From this, you can gather that I want Conan to stay the host of “The Tonight Show” in its current time slot.

Conan says this will not happen unless NBC leaves the show as is.

While I like Conan, I may have a different perspective on this than most people. I LOVE MAX WEINBERG. He is the world’s greatest drummer in the world’s greatest band, and he ultimately reports to a higher boss than Conan, yes, I’m talking about THE Boss, Bruce Springsteen.

All that aside, when I read Conan’s letter today to the “People of Earth,” I have to admit, my admiration for the host went up. Yes, there are greater things going on in the world than when “The Tonight Show” airs, and, yes, maybe Conan didn’t do as well as Jay did in the same time slot.
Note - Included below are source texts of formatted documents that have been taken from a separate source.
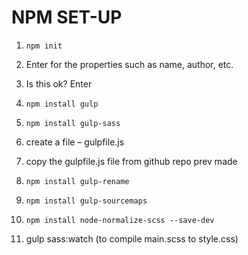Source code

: # NPM SET-UP

1. `npm init`

2. Enter for the properties such as name, author, etc.

3. Is this ok? Enter

4. `npm install gulp`

5. `npm install gulp-sass`

6. create a file – gulpfile.js

7. copy the gulpfile.js file from github repo prev made

8. `npm install gulp-rename`

9. `npm install gulp-sourcemaps`

10. `npm install node-normalize-scss --save-dev`

11. gulp sass:watch (to compile main.scss to style.css)

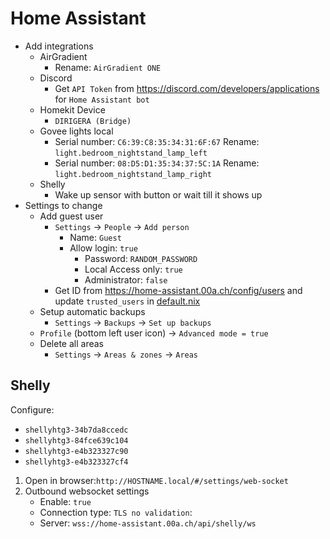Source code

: # Home Assistant

- Add integrations
  - AirGradient
    - Rename: `AirGradient ONE`
  - Discord
    - Get `API Token` from <https://discord.com/developers/applications> for `Home Assistant bot`
  - Homekit Device
    - `DIRIGERA (Bridge)`
  - Govee lights local
    - Serial number: `C6:39:C8:35:34:31:6F:67`
      Rename: `light.bedroom_nightstand_lamp_left`
    - Serial number: `08:D5:D1:35:34:37:5C:1A`
      Rename: `light.bedroom_nightstand_lamp_right`
  - Shelly
    - Wake up sensor with button or wait till it shows up
- Settings to change
  - Add guest user
    - `Settings` -> `People` -> `Add person`
      - Name: `Guest`
      - Allow login: `true`
        - Password: `RANDOM_PASSWORD`
        - Local Access only: `true`
        - Administrator: `false`
    - Get ID from <https://home-assistant.00a.ch/config/users> and update `trusted_users` in [default.nix](./default.nix)
  - Setup automatic backups
    - `Settings` -> `Backups` -> `Set up backups`
  - `Profile` (bottom left user icon) -> `Advanced mode = true`
  - Delete all areas
    - `Settings` -> `Areas & zones` -> `Areas`

## Shelly

Configure:

- `shellyhtg3-34b7da8ccedc`
- `shellyhtg3-84fce639c104`
- `shellyhtg3-e4b323327c90`
- `shellyhtg3-e4b323327cf4`

1. Open in browser:`http://HOSTNAME.local/#/settings/web-socket`
2. Outbound websocket settings
   - Enable: `true`
   - Connection type: `TLS no validation`:
   - Server: `wss://home-assistant.00a.ch/api/shelly/ws`
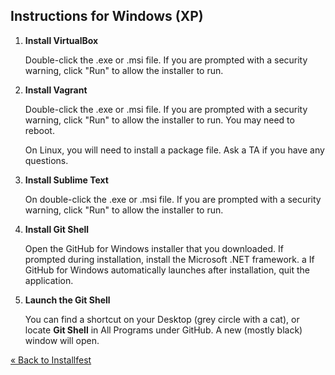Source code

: ## Instructions for Windows (XP)

 1. **Install VirtualBox**

    Double-click the .exe or .msi file. If you are prompted with a
    security warning, click "Run" to allow the installer to run.

 2. **Install Vagrant**

    Double-click the .exe or .msi file. If you are prompted with a
    security warning, click "Run" to allow the installer to run. You may
    need to reboot.

    On Linux, you will need to install a package file. Ask a TA if you
    have any questions.

 3. **Install Sublime Text**

    On double-click the .exe or .msi file. If you are prompted with a
    security warning, click "Run" to allow the installer to run.

 4. **Install Git Shell**

    Open the GitHub for Windows installer that you downloaded. If
    prompted during installation, install the Microsoft .NET framework.
    a If GitHub for Windows automatically launches after installation,
    quit the application.

 5. **Launch the Git Shell**

    You can find a shortcut on your Desktop (grey
    circle with a cat), or locate **Git Shell** in All Programs under
    GitHub. A new (mostly black) window will open.

[« Back to Installfest](/installfest)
Conan has a big future ahead of him, and if he decides to leave TV, he should really consider the world of marketing. Yeah, you heard me. Marketing. He’d be great at building brand and would be a social media sensation (actually, he already is that). Here’s his letter, and if you’ve read it, please skip down to see my thoughts on why he’s Conan the Marketer:

“People of Earth:

In the last few days, I’ve been getting a lot of sympathy calls, and I want to start by making it clear that no one should waste a second feeling sorry for me. For 17 years, I’ve been getting paid to do what I love most and, in a world with real problems, I’ve been absurdly lucky. That said, I’ve been suddenly put in a very public predicament and my bosses are demanding an immediate decision.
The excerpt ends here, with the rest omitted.